In I Know How She Does It, time management expert and bestselling author of What the Most Successful People Do Before Breakfast Laura Vanderkam reveals the surprising strategies you can use to spend more time on the things you enjoy. By following her advice, you will be able to work less, sleep more, enjoy date nights, go to the gym and socialise.
Based on hour-by-hour time logs from 1,001 days in the lives of real women, Vanderkam proves that you don't have to give up on the things you really want. I Know How She Does It offers specific strategies proven to help you build a life that works, one hour at a time.
PUBLISHERS WEEKLY
Vanderkam (168 Hours) lays out an in-depth critique of an assumption central to the ongoing "having it all" debate about the work-life balance for women: that there is never enough time, and that conflict and exhaustion are inevitable. Wanting real data on how women spend their days and manage multiple responsibilities, she launched the Mosaic Project, "a time diary study of 1,001 days in the lives of professional women." Vanderkam had two criteria for subjects: each woman had to earn more than $100,000 per year and have at least one minor child living in her home.

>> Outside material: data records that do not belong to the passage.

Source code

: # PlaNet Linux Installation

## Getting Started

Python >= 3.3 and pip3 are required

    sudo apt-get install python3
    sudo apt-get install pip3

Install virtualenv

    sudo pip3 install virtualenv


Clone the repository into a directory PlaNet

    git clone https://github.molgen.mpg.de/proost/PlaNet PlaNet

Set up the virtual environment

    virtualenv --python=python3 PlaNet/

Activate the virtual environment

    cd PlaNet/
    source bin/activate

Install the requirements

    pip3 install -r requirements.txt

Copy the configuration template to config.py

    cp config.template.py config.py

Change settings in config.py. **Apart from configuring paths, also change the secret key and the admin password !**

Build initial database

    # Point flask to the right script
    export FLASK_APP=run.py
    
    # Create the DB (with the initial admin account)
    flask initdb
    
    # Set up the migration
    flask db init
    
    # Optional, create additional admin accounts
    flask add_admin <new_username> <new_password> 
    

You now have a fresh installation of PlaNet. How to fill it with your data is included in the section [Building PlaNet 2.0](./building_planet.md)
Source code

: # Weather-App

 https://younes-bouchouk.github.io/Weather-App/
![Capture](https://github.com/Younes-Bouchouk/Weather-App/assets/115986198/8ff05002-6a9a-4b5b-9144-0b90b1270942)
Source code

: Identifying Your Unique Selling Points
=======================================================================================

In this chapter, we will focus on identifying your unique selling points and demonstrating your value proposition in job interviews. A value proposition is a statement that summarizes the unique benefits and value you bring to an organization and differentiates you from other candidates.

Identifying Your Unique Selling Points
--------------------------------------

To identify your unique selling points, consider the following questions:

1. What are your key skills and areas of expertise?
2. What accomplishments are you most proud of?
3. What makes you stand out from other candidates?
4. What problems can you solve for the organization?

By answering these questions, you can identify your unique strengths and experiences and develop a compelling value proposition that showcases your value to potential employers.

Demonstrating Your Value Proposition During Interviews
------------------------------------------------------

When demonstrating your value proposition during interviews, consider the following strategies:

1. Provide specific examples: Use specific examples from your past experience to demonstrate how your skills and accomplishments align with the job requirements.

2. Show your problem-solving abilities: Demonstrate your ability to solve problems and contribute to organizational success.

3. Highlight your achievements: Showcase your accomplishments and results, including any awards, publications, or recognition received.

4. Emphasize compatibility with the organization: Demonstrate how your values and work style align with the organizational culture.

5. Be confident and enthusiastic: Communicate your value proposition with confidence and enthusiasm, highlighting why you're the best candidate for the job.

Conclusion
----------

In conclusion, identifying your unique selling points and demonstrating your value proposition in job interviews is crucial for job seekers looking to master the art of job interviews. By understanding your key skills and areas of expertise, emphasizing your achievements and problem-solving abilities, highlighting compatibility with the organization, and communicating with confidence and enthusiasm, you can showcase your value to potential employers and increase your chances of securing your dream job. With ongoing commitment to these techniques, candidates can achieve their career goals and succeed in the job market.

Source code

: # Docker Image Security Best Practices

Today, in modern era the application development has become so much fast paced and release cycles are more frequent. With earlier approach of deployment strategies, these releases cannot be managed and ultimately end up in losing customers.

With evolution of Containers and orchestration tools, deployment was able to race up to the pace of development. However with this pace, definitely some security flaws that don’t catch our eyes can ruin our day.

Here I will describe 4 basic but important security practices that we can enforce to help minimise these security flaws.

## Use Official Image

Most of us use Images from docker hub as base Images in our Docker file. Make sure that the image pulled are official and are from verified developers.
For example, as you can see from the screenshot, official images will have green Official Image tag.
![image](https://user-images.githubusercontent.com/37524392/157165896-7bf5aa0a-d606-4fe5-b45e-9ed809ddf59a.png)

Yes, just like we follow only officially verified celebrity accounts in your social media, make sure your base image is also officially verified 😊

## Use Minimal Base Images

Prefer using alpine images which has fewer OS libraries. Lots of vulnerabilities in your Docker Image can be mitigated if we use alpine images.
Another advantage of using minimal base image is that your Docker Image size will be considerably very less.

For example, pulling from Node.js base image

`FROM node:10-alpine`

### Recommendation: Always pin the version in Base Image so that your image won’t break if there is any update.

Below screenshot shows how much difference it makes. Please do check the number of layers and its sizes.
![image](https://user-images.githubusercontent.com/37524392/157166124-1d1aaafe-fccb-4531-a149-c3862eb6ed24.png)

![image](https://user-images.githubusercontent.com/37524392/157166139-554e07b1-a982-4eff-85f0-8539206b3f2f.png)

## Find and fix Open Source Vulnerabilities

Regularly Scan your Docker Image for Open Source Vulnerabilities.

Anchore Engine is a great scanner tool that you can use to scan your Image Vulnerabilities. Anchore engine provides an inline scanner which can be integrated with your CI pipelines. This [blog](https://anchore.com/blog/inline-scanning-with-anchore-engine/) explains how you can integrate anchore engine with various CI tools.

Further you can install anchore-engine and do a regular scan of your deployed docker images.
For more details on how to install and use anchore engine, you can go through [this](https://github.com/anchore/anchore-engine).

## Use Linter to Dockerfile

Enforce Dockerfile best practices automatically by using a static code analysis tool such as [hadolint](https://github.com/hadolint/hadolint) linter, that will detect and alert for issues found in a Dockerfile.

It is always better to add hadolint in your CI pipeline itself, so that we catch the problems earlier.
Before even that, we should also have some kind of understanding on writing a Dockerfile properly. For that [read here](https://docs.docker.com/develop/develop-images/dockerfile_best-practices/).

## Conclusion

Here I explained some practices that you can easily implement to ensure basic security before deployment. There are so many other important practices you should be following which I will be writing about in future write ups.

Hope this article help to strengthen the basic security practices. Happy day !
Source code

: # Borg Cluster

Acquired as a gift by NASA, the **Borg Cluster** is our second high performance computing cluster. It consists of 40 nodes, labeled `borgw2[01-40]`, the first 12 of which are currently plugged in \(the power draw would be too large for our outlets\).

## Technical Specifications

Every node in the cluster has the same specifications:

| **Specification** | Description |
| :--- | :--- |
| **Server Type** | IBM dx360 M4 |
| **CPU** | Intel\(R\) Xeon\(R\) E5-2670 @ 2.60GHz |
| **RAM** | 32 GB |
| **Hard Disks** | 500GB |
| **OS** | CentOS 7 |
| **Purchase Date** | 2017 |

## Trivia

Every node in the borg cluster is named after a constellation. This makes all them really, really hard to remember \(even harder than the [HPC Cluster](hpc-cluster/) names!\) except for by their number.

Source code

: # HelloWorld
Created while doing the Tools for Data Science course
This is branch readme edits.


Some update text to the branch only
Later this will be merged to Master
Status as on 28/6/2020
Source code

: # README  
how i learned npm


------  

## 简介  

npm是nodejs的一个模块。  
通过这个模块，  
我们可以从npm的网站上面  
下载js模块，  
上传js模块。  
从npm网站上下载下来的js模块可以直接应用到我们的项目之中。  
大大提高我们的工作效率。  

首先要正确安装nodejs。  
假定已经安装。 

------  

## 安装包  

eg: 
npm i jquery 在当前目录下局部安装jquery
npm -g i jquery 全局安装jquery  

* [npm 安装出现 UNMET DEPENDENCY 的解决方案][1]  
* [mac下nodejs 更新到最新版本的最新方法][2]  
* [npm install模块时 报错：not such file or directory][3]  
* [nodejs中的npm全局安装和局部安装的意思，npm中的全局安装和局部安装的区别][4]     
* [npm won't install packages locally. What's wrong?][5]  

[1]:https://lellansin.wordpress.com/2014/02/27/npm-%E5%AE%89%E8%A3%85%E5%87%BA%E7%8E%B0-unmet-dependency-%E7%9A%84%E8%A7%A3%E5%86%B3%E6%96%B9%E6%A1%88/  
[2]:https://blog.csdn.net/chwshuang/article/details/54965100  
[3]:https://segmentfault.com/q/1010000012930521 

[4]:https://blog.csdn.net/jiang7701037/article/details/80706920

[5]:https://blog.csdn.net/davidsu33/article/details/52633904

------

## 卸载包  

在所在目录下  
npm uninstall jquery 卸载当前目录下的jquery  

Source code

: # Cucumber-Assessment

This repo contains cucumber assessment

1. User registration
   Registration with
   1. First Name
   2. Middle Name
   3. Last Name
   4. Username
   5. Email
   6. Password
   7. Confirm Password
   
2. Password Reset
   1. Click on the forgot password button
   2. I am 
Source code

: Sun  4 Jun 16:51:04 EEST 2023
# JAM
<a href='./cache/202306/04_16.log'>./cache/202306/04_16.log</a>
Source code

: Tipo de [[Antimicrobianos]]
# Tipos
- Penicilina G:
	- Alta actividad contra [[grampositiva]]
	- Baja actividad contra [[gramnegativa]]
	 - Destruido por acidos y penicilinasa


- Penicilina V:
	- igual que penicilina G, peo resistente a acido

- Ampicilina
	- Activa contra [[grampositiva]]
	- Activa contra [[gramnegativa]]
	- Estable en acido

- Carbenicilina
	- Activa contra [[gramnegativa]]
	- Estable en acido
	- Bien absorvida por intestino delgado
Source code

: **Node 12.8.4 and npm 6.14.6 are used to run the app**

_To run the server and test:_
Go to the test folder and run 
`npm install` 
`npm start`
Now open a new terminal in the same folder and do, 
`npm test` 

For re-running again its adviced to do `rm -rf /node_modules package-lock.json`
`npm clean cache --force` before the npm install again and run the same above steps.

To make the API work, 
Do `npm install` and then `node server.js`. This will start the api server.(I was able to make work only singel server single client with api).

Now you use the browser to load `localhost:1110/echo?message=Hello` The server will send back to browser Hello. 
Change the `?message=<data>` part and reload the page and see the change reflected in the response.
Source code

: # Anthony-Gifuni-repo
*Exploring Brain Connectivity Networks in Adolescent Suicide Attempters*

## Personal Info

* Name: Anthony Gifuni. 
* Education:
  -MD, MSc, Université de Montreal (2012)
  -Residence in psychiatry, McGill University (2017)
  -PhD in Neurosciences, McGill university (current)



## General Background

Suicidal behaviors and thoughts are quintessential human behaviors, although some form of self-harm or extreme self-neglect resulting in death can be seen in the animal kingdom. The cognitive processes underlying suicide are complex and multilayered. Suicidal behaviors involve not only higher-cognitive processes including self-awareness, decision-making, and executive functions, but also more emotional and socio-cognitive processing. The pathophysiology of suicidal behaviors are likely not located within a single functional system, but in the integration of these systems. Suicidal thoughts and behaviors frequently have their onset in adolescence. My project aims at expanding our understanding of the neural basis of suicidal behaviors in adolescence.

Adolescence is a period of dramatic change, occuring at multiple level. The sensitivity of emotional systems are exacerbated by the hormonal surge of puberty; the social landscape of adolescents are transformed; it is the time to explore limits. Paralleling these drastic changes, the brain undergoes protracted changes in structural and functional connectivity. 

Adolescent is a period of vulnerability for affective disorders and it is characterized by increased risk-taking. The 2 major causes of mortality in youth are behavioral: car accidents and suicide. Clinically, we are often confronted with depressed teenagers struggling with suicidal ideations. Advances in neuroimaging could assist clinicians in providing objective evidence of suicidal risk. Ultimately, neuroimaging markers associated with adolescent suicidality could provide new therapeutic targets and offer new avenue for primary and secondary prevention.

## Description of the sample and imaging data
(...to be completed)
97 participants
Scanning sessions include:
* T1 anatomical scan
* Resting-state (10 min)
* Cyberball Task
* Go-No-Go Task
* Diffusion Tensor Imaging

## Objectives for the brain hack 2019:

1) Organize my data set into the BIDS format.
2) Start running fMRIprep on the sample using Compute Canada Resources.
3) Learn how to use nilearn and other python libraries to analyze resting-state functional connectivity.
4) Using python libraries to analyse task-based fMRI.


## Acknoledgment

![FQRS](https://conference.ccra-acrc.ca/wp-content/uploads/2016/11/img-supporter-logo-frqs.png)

Through dozens of stories and excerpts from subjects' time diaries, she raises some significant challenges to the narrative of overworked, miserable professional women and questions the idea that happiness can be found only in a stress-free life. Vanderkam is upfront about her singular focus on upper-middle-class women, but for that audience, her advice on carefully rethinking how your time is spent and being present for moments in your life is solid, thought-provoking, and substantive. Readers will find it heartening to see the trope of the frenzied, unhappy career woman trying desperately to "have it all" challenged in such detail.